-------- Provided data --------
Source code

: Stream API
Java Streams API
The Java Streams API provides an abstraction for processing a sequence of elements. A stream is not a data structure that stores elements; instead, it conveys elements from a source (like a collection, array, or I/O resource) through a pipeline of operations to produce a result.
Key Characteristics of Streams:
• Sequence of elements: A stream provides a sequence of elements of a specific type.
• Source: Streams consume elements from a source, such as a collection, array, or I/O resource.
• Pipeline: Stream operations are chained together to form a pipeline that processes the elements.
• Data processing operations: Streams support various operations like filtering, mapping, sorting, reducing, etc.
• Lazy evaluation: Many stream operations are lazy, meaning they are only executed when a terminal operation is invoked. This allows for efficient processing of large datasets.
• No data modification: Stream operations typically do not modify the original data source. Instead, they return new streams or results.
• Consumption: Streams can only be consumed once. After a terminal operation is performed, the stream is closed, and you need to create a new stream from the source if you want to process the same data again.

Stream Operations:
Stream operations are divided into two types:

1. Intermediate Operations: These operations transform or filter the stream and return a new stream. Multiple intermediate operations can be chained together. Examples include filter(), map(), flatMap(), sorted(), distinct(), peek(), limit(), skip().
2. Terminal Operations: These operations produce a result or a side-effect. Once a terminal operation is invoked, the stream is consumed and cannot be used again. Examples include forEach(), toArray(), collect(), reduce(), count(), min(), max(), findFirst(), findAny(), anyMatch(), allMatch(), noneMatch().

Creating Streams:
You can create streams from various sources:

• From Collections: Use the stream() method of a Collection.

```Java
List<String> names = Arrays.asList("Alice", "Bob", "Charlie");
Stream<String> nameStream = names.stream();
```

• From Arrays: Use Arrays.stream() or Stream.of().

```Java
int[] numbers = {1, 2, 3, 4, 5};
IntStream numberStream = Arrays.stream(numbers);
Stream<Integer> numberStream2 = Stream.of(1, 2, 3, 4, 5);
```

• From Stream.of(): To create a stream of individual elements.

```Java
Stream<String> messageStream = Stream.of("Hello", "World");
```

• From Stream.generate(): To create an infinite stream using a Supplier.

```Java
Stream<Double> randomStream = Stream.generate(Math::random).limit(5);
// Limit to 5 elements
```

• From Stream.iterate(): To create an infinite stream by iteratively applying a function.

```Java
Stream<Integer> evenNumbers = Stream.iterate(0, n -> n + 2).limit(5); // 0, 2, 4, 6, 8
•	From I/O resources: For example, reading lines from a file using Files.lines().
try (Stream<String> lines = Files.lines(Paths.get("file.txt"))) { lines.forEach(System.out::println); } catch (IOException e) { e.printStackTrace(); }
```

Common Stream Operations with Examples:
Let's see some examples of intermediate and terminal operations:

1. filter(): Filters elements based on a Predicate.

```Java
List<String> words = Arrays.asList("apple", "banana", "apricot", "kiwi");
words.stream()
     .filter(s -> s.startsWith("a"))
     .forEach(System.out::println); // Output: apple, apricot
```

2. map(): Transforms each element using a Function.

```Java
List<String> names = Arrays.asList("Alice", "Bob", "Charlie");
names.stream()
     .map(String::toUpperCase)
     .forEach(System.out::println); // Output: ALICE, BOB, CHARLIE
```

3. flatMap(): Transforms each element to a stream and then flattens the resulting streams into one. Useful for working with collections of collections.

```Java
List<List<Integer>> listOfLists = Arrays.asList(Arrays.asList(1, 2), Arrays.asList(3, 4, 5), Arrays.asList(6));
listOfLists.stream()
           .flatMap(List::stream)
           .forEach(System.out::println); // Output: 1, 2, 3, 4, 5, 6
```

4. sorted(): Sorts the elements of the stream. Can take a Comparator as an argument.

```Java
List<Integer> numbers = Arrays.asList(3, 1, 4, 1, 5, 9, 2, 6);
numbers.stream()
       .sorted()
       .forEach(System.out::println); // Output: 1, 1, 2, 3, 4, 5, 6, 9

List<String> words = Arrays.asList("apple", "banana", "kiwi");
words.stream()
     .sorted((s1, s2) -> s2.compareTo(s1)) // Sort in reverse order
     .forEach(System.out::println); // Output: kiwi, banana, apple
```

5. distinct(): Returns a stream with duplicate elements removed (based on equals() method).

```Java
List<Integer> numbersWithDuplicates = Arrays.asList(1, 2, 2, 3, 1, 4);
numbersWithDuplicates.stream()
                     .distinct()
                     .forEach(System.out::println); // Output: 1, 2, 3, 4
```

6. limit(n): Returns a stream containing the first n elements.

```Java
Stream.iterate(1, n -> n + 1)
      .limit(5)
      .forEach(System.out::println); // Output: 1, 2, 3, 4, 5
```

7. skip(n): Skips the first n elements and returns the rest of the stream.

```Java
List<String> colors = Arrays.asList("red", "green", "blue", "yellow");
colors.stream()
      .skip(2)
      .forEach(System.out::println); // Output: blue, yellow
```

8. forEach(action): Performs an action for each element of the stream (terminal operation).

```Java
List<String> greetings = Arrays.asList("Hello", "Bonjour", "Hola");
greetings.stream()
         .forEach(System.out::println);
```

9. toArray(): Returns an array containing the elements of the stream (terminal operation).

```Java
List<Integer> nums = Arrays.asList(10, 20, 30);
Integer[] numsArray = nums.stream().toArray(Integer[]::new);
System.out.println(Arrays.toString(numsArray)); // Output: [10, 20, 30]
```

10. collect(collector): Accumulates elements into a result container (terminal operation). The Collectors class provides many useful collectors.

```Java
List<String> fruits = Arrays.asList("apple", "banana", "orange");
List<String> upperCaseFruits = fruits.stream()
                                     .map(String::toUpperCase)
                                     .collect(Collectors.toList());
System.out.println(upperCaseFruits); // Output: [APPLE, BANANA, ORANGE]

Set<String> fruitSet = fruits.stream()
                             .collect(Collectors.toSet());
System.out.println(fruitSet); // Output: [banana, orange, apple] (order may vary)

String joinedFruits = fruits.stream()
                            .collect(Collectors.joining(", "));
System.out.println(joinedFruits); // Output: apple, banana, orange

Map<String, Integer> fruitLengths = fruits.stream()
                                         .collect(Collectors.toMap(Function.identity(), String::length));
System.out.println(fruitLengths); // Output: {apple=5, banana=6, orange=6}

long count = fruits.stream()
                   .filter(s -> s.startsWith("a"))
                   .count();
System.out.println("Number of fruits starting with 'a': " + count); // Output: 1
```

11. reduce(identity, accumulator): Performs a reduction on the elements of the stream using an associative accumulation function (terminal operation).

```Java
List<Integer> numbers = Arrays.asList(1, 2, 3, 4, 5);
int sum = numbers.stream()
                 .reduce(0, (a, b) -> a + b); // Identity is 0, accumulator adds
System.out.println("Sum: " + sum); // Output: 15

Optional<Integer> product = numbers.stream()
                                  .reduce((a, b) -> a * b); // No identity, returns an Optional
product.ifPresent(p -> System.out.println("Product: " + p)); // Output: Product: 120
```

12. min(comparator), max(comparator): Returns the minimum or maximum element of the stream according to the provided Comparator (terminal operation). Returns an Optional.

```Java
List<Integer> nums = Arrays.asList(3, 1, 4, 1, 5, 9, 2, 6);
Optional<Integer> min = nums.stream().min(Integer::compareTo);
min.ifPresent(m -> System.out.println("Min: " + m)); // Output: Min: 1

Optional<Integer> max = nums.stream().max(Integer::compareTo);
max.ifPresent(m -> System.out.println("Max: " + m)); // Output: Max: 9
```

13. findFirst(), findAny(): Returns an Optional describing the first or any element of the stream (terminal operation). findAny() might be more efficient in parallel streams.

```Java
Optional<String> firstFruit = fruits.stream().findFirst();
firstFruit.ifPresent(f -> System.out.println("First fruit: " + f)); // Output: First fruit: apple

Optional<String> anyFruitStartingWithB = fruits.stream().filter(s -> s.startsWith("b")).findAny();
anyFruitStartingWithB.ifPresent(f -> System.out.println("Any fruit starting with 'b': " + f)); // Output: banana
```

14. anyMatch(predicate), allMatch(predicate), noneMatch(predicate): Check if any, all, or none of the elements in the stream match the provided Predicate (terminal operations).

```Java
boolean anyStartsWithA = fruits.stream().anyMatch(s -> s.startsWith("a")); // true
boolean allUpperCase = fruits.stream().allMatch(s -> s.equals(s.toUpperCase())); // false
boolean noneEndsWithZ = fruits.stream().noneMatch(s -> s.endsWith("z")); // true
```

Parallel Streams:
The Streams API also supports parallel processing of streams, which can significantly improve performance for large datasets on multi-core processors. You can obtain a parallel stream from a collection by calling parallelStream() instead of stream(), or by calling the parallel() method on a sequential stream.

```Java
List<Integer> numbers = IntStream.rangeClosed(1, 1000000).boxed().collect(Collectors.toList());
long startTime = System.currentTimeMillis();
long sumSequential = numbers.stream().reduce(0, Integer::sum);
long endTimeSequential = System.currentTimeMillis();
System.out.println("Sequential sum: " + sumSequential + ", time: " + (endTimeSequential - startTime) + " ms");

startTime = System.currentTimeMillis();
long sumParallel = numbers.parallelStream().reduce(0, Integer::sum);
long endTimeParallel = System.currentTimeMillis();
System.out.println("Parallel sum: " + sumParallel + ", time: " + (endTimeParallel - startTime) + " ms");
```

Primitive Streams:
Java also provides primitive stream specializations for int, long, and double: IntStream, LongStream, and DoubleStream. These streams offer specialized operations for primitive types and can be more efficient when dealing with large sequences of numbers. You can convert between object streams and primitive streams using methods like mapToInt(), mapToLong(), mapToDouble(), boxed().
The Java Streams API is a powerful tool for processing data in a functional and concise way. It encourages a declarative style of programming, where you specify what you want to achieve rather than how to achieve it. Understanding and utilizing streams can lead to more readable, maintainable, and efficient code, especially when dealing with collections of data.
--------
== What you need to do ==
Using the records above, repeat exactly the lines from the first one through the line with "sorting, reducing, etc.".

== Task solution ==
Source code

: Stream API
Java Streams API
The Java Streams API provides an abstraction for processing a sequence of elements. A stream is not a data structure that stores elements; instead, it conveys elements from a source (like a collection, array, or I/O resource) through a pipeline of operations to produce a result.
Key Characteristics of Streams:
• Sequence of elements: A stream provides a sequence of elements of a specific type.
• Source: Streams consume elements from a source, such as a collection, array, or I/O resource.
• Pipeline: Stream operations are chained together to form a pipeline that processes the elements.
• Data processing operations: Streams support various operations like filtering, mapping, sorting, reducing, etc.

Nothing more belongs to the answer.